Graham Potter
- Potter in 2026

Personal information
- Full name: Graham Stephen Potter
- Date of birth: 20 May 1975 (age 51)
- Place of birth: Solihull, England
- Height: 6 ft 1 in (1.85 m)
- Position: Left-back

Team information
- Current team: Sweden (head coach)

Senior career*
- Years: Team / Apps / (Gls)
- 1992–1993: Birmingham City / 25 / (2)
- 1993: → Wycombe Wanderers (loan) / 3 / (0)
- 1993–1996: Stoke City / 45 / (1)
- 1996–1997: Southampton / 8 / (0)
- 1997–2000: West Bromwich Albion / 43 / (0)
- 1997: → Northampton Town (loan) / 3 / (0)
- 1997–1998: → Northampton Town (loan) / 1 / (0)
- 1999: → Reading (loan) / 4 / (0)
- 2000–2003: York City / 114 / (5)
- 2003–2004: Boston United / 12 / (0)
- 2003: → Shrewsbury Town (loan) / 5 / (0)
- 2004–2005: Macclesfield Town / 57 / (8)
- Total:  / 320 / (16)

International career
- 1996: England U21 / 1 / (0)

Managerial career
- 2008–2011: Leeds Carnegie
- 2011–2018: Östersund
- 2018–2019: Swansea City
- 2019–2022: Brighton & Hove Albion
- 2022–2023: Chelsea
- 2025: West Ham United
- 2025–: Sweden

= Graham Potter =

English footballer and manager (born 1975)
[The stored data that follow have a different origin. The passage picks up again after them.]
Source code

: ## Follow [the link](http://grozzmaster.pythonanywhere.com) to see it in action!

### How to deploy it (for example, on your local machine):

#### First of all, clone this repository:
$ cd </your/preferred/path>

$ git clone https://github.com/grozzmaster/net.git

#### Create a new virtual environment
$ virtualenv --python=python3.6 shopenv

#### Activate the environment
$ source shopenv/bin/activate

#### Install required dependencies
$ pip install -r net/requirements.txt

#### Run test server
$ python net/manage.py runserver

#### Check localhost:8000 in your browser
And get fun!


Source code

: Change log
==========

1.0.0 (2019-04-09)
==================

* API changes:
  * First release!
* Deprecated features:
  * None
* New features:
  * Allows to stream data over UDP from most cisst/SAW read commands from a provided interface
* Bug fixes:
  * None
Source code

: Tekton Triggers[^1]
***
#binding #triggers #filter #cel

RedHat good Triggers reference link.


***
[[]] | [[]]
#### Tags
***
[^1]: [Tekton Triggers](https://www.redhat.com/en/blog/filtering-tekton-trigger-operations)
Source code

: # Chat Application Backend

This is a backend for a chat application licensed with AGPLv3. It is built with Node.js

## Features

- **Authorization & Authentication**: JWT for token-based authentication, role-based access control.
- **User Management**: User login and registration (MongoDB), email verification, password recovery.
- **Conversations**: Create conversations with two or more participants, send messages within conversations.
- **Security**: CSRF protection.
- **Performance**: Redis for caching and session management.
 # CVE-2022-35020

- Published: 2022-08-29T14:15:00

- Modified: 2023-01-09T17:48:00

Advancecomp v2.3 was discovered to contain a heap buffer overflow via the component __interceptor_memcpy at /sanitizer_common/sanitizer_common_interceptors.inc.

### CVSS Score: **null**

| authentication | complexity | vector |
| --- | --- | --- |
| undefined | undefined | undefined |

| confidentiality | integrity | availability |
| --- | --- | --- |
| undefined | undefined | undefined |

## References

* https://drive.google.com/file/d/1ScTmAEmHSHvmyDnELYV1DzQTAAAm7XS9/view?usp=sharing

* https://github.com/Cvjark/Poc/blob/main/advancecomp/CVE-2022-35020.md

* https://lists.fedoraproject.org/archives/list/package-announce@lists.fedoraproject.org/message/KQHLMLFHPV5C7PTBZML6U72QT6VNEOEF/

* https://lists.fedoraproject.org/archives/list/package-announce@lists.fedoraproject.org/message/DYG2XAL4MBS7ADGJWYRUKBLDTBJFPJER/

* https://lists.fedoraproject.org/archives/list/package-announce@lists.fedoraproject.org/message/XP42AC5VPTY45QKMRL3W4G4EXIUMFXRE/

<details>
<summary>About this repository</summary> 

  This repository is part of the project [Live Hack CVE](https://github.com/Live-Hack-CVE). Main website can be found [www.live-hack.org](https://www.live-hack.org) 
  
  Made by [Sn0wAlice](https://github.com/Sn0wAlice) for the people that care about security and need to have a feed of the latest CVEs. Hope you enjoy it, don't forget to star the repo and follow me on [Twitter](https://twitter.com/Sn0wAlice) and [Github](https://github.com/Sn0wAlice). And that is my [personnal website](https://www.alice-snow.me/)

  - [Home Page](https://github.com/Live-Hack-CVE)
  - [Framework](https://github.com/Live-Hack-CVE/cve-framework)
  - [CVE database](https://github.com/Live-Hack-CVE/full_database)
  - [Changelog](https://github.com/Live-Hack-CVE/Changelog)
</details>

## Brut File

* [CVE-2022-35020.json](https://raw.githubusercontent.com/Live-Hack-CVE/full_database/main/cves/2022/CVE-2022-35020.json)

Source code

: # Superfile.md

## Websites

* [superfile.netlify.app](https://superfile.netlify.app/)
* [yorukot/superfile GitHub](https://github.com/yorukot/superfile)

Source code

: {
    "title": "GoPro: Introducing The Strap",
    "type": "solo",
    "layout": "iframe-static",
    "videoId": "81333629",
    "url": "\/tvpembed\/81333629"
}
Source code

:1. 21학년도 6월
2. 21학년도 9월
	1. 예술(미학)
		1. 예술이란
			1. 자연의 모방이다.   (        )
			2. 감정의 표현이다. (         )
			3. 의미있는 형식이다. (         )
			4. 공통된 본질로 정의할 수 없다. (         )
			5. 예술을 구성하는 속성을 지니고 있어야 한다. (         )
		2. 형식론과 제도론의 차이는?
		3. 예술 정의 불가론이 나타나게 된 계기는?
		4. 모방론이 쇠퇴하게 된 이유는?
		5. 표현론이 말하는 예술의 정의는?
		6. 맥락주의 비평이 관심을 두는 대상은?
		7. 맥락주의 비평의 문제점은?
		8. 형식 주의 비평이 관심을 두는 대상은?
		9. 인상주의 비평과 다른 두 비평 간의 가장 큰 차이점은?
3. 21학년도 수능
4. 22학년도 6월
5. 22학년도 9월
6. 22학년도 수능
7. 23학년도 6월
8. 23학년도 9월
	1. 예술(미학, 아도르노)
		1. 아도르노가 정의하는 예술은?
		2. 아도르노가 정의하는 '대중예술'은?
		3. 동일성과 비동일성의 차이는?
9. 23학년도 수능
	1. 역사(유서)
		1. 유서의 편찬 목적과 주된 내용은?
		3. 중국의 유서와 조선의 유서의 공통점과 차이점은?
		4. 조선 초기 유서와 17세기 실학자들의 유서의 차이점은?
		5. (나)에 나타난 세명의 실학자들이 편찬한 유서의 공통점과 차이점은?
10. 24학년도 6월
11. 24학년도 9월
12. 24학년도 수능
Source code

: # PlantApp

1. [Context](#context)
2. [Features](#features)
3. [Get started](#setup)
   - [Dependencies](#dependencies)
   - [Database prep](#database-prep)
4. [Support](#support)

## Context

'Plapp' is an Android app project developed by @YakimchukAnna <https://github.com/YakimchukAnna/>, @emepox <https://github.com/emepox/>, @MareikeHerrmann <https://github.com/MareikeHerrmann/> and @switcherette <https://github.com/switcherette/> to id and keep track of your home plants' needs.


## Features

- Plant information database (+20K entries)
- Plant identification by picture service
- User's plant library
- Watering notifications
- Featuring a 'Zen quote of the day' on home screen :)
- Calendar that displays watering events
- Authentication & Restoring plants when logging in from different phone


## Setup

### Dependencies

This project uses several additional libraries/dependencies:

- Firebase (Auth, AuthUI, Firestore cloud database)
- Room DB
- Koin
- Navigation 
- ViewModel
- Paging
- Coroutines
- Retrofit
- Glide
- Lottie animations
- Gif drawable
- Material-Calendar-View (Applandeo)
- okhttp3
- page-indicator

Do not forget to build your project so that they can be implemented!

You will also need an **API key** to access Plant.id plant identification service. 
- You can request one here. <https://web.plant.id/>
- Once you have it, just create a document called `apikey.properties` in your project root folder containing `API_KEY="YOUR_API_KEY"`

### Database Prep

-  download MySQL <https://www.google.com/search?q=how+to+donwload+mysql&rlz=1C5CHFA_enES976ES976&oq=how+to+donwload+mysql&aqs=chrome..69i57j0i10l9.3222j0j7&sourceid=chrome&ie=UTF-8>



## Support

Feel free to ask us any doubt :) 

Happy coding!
Graham Stephen Potter (born 20 May 1975) is an English professional football manager and former player who is the head coach of the Sweden national team.

In a 13-year playing career, Potter, who played as a left-back, made 307 appearances in the Football League. He also played in the Premier League for Southampton, and the Football Conference for Shrewsbury Town. At international level, he was capped once for England at under-21 level.

Potter started his professional managerial career in January 2011 with Swedish club Östersund. He won three promotions and the Svenska Cupen with Östersund, leading them to the 2017–18 UEFA Europa League knockout stage. He was appointed manager of Championship club Swansea City in June 2018, and moved on to Brighton & Hove Albion of the Premier League a year later. After a successful spell at Brighton, he was hired by Chelsea in 2022, but was dismissed in April 2023, following a steep drop in form. From January to September 2025, Potter managed West Ham United.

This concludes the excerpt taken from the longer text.